→ Work required:
Everything in the entries below should be restated exactly, except for the pictures.

*** Available data Section Begins ***

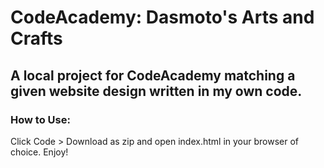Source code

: # CodeAcademy: Dasmoto's Arts and Crafts
## A local project for CodeAcademy matching a given website design written in my own code.

### How to Use:
Click Code > Download as zip and open index.html in your browser of choice. Enjoy!
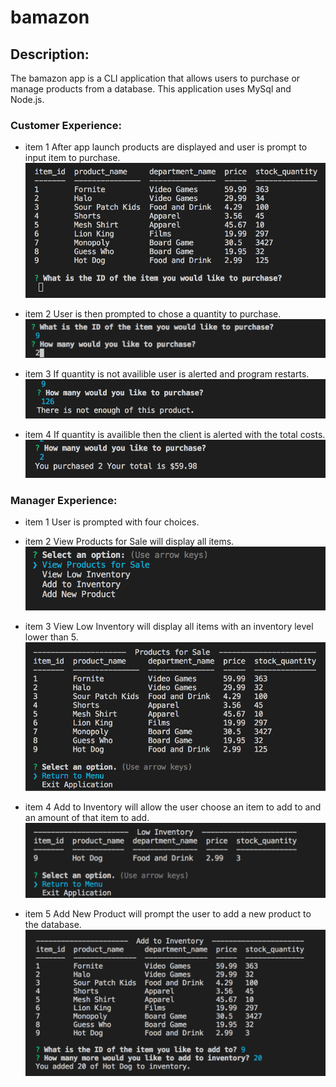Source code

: # bamazon

## Description:
The bamazon app is a CLI application that allows users to purchase or manage products from a database.  This application uses MySql and Node.js.

### Customer Experience:
* item 1 After app launch products are displayed and user is prompt to input item to purchase.
![Image of Products](https://github.com/ryancybul/bamazon/blob/master/Images/c1.png?raw=true)

* item 2 User is then prompted to chose a quantity to purchase. 
![Image of QTY](https://github.com/ryancybul/bamazon/blob/master/Images/c2.png?raw=true)

* item 3 If quantity is not availible user is alerted and program restarts.
![Image of Not Availible](https://github.com/ryancybul/bamazon/blob/master/Images/c3.png?raw=true)

* item 4 If quantity is availible then the client is alerted with the total costs.
![Image of Total](https://github.com/ryancybul/bamazon/blob/master/Images/c4.png?raw=true)

### Manager Experience:
* item 1 User is prompted with four choices. 

* item 2 View Products for Sale will display all items.
![Image of Products](https://github.com/ryancybul/bamazon/blob/master/Images/m1.png?raw=true)

* item 3 View Low Inventory will display all items with an inventory level lower than 5. 
![Image of Low Inventory](https://github.com/ryancybul/bamazon/blob/master/Images/m2.png?raw=true)

* item 4 Add to Inventory will allow the user choose an item to add to and an amount of that item to add.
![Image of Add Inventory](https://github.com/ryancybul/bamazon/blob/master/Images/m3.png?raw=true)

* item 5 Add New Product will prompt the user to add a new product to the database. 
![Image of New Product](https://github.com/ryancybul/bamazon/blob/master/Images/m4.png?raw=true)


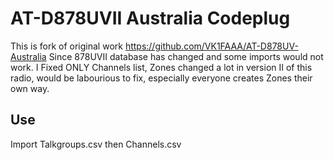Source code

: # AT-D878UVII Australia Codeplug

This is fork of original work https://github.com/VK1FAAA/AT-D878UV-Australia
Since 878UVII database has changed and some imports would not work.
I Fixed ONLY Channels list, Zones changed a lot in version II of this radio, would be labourious to fix, especially everyone creates Zones their own way.

## Use
Import Talkgroups.csv then Channels.csv

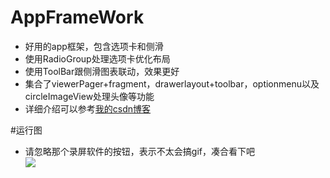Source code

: # AppFrameWork

- 好用的app框架，包含选项卡和侧滑
- 使用RadioGroup处理选项卡优化布局
- 使用ToolBar跟侧滑图表联动，效果更好
- 集合了viewerPager+fragment，drawerlayout+toolbar，optionmenu以及circleImageView处理头像等功能
- 详细介绍可以参考[我的csdn博客](http://blog.csdn.net/xsf50717/article/details/49799485) 

#运行图
- 请忽略那个录屏软件的按钮，表示不太会搞gif，凑合看下吧<br>
![](http://img.blog.csdn.net/20151112155232185?watermark/2/text/aHR0cDovL2Jsb2cuY3Nkbi5uZXQv/font/5a6L5L2T/fontsize/400/fill/I0JBQkFCMA==/dissolve/70/gravity/Center) 
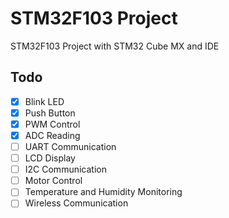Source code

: # STM32F103 Project

STM32F103 Project with STM32 Cube MX and IDE

## Todo

- [X] Blink LED
- [X] Push Button
- [X] PWM Control
- [X] ADC Reading
- [ ] UART Communication
- [ ] LCD Display
- [ ] I2C Communication
- [ ] Motor Control
- [ ] Temperature and Humidity Monitoring
- [ ] Wireless Communication
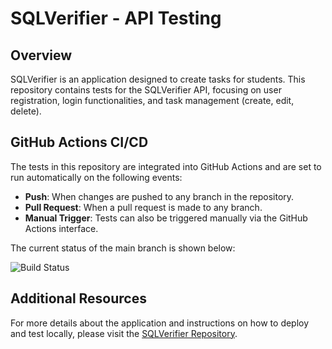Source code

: # SQLVerifier - API Testing

## Overview

SQLVerifier is an application designed to create tasks for students. This repository contains tests for the SQLVerifier API, focusing on user registration, login functionalities, and task management (create, edit, delete).

## GitHub Actions CI/CD

The tests in this repository are integrated into GitHub Actions and are set to run automatically on the following events:
- **Push**: When changes are pushed to any branch in the repository.
- **Pull Request**: When a pull request is made to any branch.
- **Manual Trigger**: Tests can also be triggered manually via the GitHub Actions interface.

The current status of the main branch is shown below:

![Build Status](https://github.com/shinkai-tester/qa_auto_4_2_1/actions/workflows/run-api-tests.yml/badge.svg)

## Additional Resources

For more details about the application and instructions on how to deploy and test locally, please visit the [SQLVerifier Repository](https://github.com/IT-switcher/verifier).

*** Available data Section Ends ***

→ Task result:
Source code

: # CodeAcademy: Dasmoto's Arts and Crafts
## A local project for CodeAcademy matching a given website design written in my own code.

### How to Use:
Click Code > Download as zip and open index.html in your browser of choice. Enjoy!
Source code

: # bamazon

## Description:
The bamazon app is a CLI application that allows users to purchase or manage products from a database.  This application uses MySql and Node.js.

### Customer Experience:
* item 1 After app launch products are displayed and user is prompt to input item to purchase.
![Image of Products](https://github.com/ryancybul/bamazon/blob/master/Images/c1.png?raw=true)

* item 2 User is then prompted to chose a quantity to purchase. 
![Image of QTY](https://github.com/ryancybul/bamazon/blob/master/Images/c2.png?raw=true)

* item 3 If quantity is not availible user is alerted and program restarts.
![Image of Not Availible](https://github.com/ryancybul/bamazon/blob/master/Images/c3.png?raw=true)

* item 4 If quantity is availible then the client is alerted with the total costs.
![Image of Total](https://github.com/ryancybul/bamazon/blob/master/Images/c4.png?raw=true)

### Manager Experience:
* item 1 User is prompted with four choices. 

* item 2 View Products for Sale will display all items.
![Image of Products](https://github.com/ryancybul/bamazon/blob/master/Images/m1.png?raw=true)

* item 3 View Low Inventory will display all items with an inventory level lower than 5. 
![Image of Low Inventory](https://github.com/ryancybul/bamazon/blob/master/Images/m2.png?raw=true)

* item 4 Add to Inventory will allow the user choose an item to add to and an amount of that item to add.
![Image of Add Inventory](https://github.com/ryancybul/bamazon/blob/master/Images/m3.png?raw=true)

* item 5 Add New Product will prompt the user to add a new product to the database. 
![Image of New Product](https://github.com/ryancybul/bamazon/blob/master/Images/m4.png?raw=true)


Source code

: # AT-D878UVII Australia Codeplug

This is fork of original work https://github.com/VK1FAAA/AT-D878UV-Australia
Since 878UVII database has changed and some imports would not work.
I Fixed ONLY Channels list, Zones changed a lot in version II of this radio, would be labourious to fix, especially everyone creates Zones their own way.

## Use
Import Talkgroups.csv then Channels.csv

Source code

: # AppFrameWork

- 好用的app框架，包含选项卡和侧滑
- 使用RadioGroup处理选项卡优化布局
- 使用ToolBar跟侧滑图表联动，效果更好
- 集合了viewerPager+fragment，drawerlayout+toolbar，optionmenu以及circleImageView处理头像等功能
- 详细介绍可以参考[我的csdn博客](http://blog.csdn.net/xsf50717/article/details/49799485) 

#运行图
- 请忽略那个录屏软件的按钮，表示不太会搞gif，凑合看下吧<br>
![](http://img.blog.csdn.net/20151112155232185?watermark/2/text/aHR0cDovL2Jsb2cuY3Nkbi5uZXQv/font/5a6L5L2T/fontsize/400/fill/I0JBQkFCMA==/dissolve/70/gravity/Center) 
Source code

: # STM32F103 Project

STM32F103 Project with STM32 Cube MX and IDE

## Todo

- [X] Blink LED
- [X] Push Button
- [X] PWM Control
- [X] ADC Reading
- [ ] UART Communication
- [ ] LCD Display
- [ ] I2C Communication
- [ ] Motor Control
- [ ] Temperature and Humidity Monitoring
- [ ] Wireless Communication
Source code

: # SQLVerifier - API Testing

## Overview

SQLVerifier is an application designed to create tasks for students. This repository contains tests for the SQLVerifier API, focusing on user registration, login functionalities, and task management (create, edit, delete).

## GitHub Actions CI/CD

The tests in this repository are integrated into GitHub Actions and are set to run automatically on the following events:
- **Push**: When changes are pushed to any branch in the repository.
- **Pull Request**: When a pull request is made to any branch.
- **Manual Trigger**: Tests can also be triggered manually via the GitHub Actions interface.

The current status of the main branch is shown below:

![Build Status](https://github.com/shinkai-tester/qa_auto_4_2_1/actions/workflows/run-api-tests.yml/badge.svg)

## Additional Resources

For more details about the application and instructions on how to deploy and test locally, please visit the [SQLVerifier Repository](https://github.com/IT-switcher/verifier).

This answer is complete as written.